Roasted Beef Tenderloin with Port Wine Gravy
- 4 cups low-sodium beef broth
- 1 cup ruby port wine
- 1 tablespoon tomato paste
- 4 to 5 pound whole beef tenderloin, peeled and trimmed
- 1 tablespoon finely ground sea salt, plus additional for garlic
- 1 tablespoon dried thyme
- freshly ground black pepper, as needed
- 3 tablespoons olive oil, plus additional for garlic
- 3 whole heads garlic
- 4 tablespoons softened butter, divided
- 3 tablespoons all-purpose flour
- Preheat oven to 375 degrees F.
- In a large saucepan, combine the beef broth and port. Bring to a boil. Cook over high heat until the volume is reduced by about one-third, about 30 minutes. Whisk in the tomato paste. Remove the pan from the heat and set it aside. This can be a done a day in advance or earlier in the day if you'd like.
- Trim the tops off the heads of garlic with a sharp knife to expose the tops of the cloves and remove some of the papery outer skins. Drizzle them with olive oil and season with a little sea salt.

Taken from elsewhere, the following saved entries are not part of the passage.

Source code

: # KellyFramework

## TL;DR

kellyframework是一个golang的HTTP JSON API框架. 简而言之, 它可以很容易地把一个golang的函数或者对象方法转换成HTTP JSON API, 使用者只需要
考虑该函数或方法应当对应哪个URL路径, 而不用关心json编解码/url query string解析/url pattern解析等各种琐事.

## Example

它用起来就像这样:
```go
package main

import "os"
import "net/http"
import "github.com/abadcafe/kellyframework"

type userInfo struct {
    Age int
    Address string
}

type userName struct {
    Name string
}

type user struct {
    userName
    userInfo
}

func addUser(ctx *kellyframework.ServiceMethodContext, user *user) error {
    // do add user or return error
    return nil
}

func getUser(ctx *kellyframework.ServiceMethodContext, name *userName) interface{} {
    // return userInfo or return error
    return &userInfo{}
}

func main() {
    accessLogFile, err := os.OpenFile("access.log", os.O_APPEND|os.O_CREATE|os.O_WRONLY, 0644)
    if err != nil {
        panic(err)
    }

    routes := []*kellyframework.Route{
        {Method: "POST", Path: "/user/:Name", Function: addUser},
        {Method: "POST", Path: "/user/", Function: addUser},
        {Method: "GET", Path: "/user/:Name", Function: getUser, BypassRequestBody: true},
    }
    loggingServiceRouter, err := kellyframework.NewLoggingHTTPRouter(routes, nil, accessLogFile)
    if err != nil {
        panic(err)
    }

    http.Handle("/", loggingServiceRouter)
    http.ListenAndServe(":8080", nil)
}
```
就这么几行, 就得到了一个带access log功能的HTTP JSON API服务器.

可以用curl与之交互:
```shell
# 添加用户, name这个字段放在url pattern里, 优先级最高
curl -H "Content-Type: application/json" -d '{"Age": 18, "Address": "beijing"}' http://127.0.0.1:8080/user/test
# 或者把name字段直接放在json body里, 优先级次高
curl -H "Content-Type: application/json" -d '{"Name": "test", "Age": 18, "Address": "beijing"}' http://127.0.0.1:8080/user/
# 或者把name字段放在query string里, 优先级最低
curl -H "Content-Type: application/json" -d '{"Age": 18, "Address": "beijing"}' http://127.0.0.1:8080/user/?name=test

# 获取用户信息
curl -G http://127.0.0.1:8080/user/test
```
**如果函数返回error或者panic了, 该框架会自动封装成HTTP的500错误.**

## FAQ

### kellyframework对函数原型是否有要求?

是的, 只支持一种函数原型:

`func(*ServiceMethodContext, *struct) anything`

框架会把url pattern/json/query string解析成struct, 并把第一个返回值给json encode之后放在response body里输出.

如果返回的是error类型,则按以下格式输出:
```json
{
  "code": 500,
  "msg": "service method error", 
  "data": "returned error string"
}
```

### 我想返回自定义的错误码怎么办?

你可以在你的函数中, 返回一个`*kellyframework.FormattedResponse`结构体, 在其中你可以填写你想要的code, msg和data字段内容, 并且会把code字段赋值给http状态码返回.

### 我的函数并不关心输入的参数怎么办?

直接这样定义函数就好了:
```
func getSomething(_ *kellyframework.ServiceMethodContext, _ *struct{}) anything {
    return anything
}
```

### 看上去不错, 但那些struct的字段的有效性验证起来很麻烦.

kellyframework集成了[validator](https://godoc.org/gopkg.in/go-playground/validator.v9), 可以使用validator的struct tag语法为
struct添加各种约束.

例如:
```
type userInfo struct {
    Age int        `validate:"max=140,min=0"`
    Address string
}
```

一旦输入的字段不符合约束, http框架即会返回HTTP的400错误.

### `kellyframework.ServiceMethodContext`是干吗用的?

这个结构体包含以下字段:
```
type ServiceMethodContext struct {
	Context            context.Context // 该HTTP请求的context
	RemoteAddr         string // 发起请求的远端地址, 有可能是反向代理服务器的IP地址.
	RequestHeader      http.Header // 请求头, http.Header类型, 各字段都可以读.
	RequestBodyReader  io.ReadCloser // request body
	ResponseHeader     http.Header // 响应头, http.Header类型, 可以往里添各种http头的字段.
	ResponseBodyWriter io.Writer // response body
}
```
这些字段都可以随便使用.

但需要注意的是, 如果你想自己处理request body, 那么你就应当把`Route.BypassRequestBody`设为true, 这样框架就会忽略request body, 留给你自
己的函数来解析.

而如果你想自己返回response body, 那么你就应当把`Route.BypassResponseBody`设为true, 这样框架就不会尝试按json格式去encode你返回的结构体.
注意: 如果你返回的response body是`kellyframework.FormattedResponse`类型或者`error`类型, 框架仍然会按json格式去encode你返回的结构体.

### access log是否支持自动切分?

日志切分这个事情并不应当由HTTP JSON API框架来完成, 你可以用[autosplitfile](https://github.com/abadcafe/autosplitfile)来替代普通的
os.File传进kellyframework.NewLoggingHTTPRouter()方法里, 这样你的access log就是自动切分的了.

- Pat the beef dry with paper towels. Fold the thinner, tapered end underneath to create an evenly sized roast and then use kitchen twine to tie it at 2-inch to 3-inch intervals, or as needed. Sprinkle both sides of the beef with salt, thyme, and pepper. Add olive oil to a large roasting pan and set it over MEDIUM-HIGH heat (you may need to use two burners). Add the tenderloin to the hot pan and sear for about 4 minutes per side. Place trimmed garlic around the beef and transfer the pan to preheated oven. Roast the beef until a meat thermometer inserted into the center of the thickest portion registers 125 degrees F (rare), 130 degrees F (medium rare), or 135 F (medium), about 40 minutes. Watch it closely and remove it from the oven as soon as the beef reaches the desired temperature. Immediately transfer the beef to cutting board, tent it loosely with foil, and let it rest for at least 15 minutes.
- Transfer the heads of garlic to a small baking dish, drizzling with additional olive oil, if necessary. Increase the oven temperature to 400 degrees F and return the garlic to the oven for an additional 5 to 10 minutes, or until very tender and golden brown. Meanwhile, prepare the gravy.
Finish the Gravy
- Spoon any fat deposits off the bottom of the roasting pan and place the pan over MEDIUM-HIGH heat. Add the port wine and broth mixture and bring it to a boil, stirring to scrape up any browned bits.
- Combine 3 tablespoons softened butter and the flour in small bowl to form a smooth paste and whisk it into broth mixture until smooth. Simmer until the gravy thickens. Whisk in the remaining tablespoon of butter. Taste and season with salt and pepper, only if needed. Transfer to a gravy boat or small bowl.
- Slice the beef tenderloin into 1-inch thick medallions and serve with the roasted garlic and Port Wine Gravy .
Nutrition information is automatically calculated using generic ingredients, and is an estimate not a guarantee. For more accurate results, please refer to the labels on your ingredients at home.